Hitler renounces his salary. Then when it is clear he needs to take it, he donates it. What a generous fellow.

"To destroy Communism, the Nazis had to smash democracy" (561), but of course this is all just a game. Most know it is. His supporters know it is but do not care. "When the Communist danger is eliminated, the normal order of things will return" (562). Right.

"The will of an imprisoned mass must first be broken by the most loathsome cruelty" (565). In these concentration camps for communists and opponents to Hitler, "many who may have been good-natured human beings when they began their service in the concentration camps were gradually turned into torturers and murderers by the routine" (565).

Many were "shot while trying to escape." Others "committed suicide" by jumping out of windows. An English newspaper wrote, "The habit of jumping out of the window in an unguarded moment has cost many political prisoners in Germany their lives in the past weeks" (565).

4. Meanwhile, "it is strange how little the old routine politicians on both sides understood the hour" (567). "Men who had hitherto regarded themselves as powerful began to fear the new masters" (571). The constitution was forgotten.

Hitler spoke of the importance of Christianity in Germany. "It was the compliment of an atheist who admits the usefulness of Christianity" (577).

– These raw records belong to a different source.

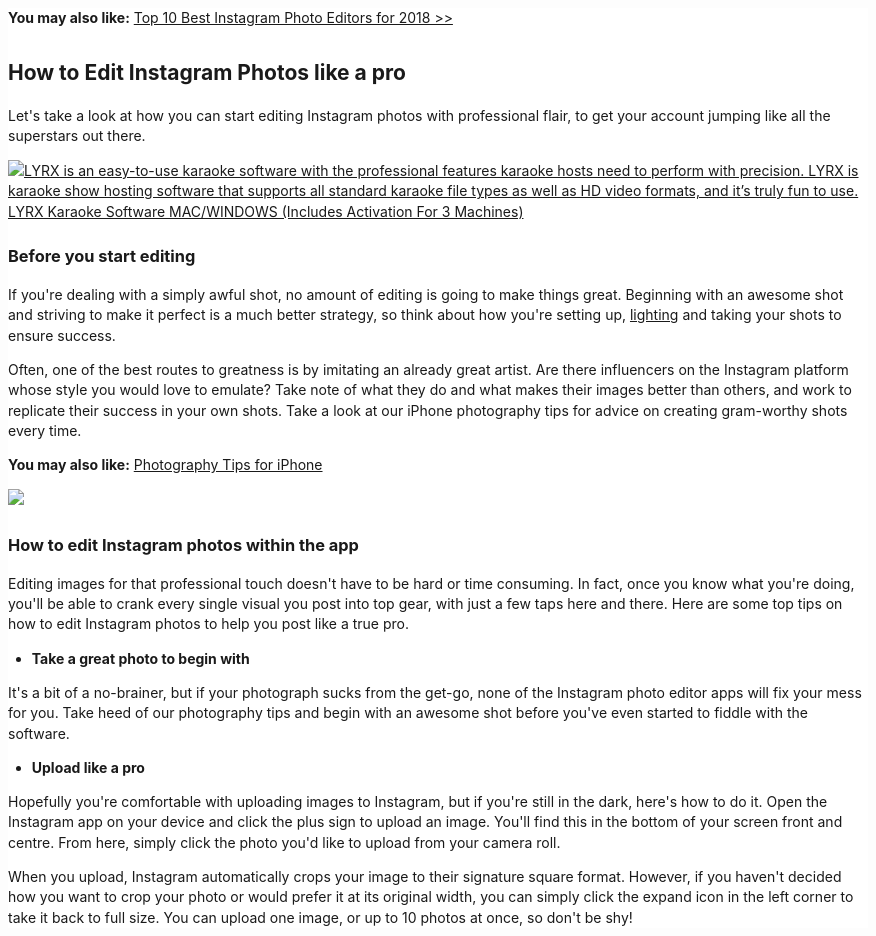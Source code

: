 **You may also like:** [Top 10 Best Instagram Photo Editors for 2018 >>](https://tools.techidaily.com/wondershare/filmora/download/)

## How to Edit Instagram Photos like a pro

 Let's take a look at how you can start editing Instagram photos with professional flair, to get your account jumping like all the superstars out there.


<a href="https://shop.pcdj.com/order/checkout.php?PRODS=4698998&QTY=1&AFFILIATE=108875&CART=1"> <img src="https://secure.avangate.com/images/merchant/47f4b6321e9fd8e8f7326a6adc1a7c1e/products/MacBook_Pro_lyrx-withsinger-tv.png" border="0">LYRX is an easy-to-use karaoke software with the professional features karaoke hosts need to perform with precision. LYRX is karaoke show hosting software that supports all standard karaoke file types as well as HD video formats, and it’s truly fun to use. 
LYRX Karaoke Software MAC/WINDOWS (Includes Activation For 3 Machines)</a>

### Before you start editing

 If you're dealing with a simply awful shot, no amount of editing is going to make things great. Beginning with an awesome shot and striving to make it perfect is a much better strategy, so think about how you're setting up, [lighting](https://tools.techidaily.com/wondershare/filmora/download/) and taking your shots to ensure success.

 Often, one of the best routes to greatness is by imitating an already great artist. Are there influencers on the Instagram platform whose style you would love to emulate? Take note of what they do and what makes their images better than others, and work to replicate their success in your own shots. Take a look at our iPhone photography tips for advice on creating gram-worthy shots every time.

**You may also like:** [Photography Tips for iPhone](https://tools.techidaily.com/wondershare/filmora/download/)


<a href="https://shop.systoolsgroup.com/affiliate.php?ACCOUNT=SYSTOOBY&AFFILIATE=108875&PATH=https%3A%2F%2Fwww.systoolsgroup.com%3FAFFILIATE%3D108875%26RESOURCE%3DSysTools%2BSQL%2BRecovery"><img src="https://www.systoolsgroup.com/box/sql-recovery.png" border="0"></a>

### How to edit Instagram photos within the app

 Editing images for that professional touch doesn't have to be hard or time consuming. In fact, once you know what you're doing, you'll be able to crank every single visual you post into top gear, with just a few taps here and there. Here are some top tips on how to edit Instagram photos to help you post like a true pro.

* **Take a great photo to begin with**

 It's a bit of a no-brainer, but if your photograph sucks from the get-go, none of the Instagram photo editor apps will fix your mess for you. Take heed of our photography tips and begin with an awesome shot before you've even started to fiddle with the software.

* **Upload like a pro**

 Hopefully you're comfortable with uploading images to Instagram, but if you're still in the dark, here's how to do it. Open the Instagram app on your device and click the plus sign to upload an image. You'll find this in the bottom of your screen front and centre. From here, simply click the photo you'd like to upload from your camera roll.

 When you upload, Instagram automatically crops your image to their signature square format. However, if you haven't decided how you want to crop your photo or would prefer it at its original width, you can simply click the expand icon in the left corner to take it back to full size. You can upload one image, or up to 10 photos at once, so don't be shy!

And here was equality before the law for Hitler: "Theoretical equality before the law cannot lead us to tolerate those who despise the law as a matter of principle... Equality before the law will be granted to all those who stand behind the nation and do not deny the government their support. But those who deny the government their support have... no rights whatsoever" (578).

Take Aways
  • Those seeking to suspend the rule of law may create a fake crisis, blame it on their enemies, and then try to take emergency autocratic powers on that pretext. Autocrats try to gain power in the name of protection and nationalism.
  • Don't ever think you will get power back from a dictator. Once he has it, he will burn everything to the ground before he gives it up. Autocrats cannot be controlled once their power is secured.
  • Autocrats require a police or military force to hold control, which is why presidents and their cabinets are not supposed to be recently active in the military.
  • Freedom of speech and the press are essential to democracy. Expect an autocrat to try to suppress them. Rounding up enemies, keeping them from voting, these are all the tactics of a dictator want-to-be.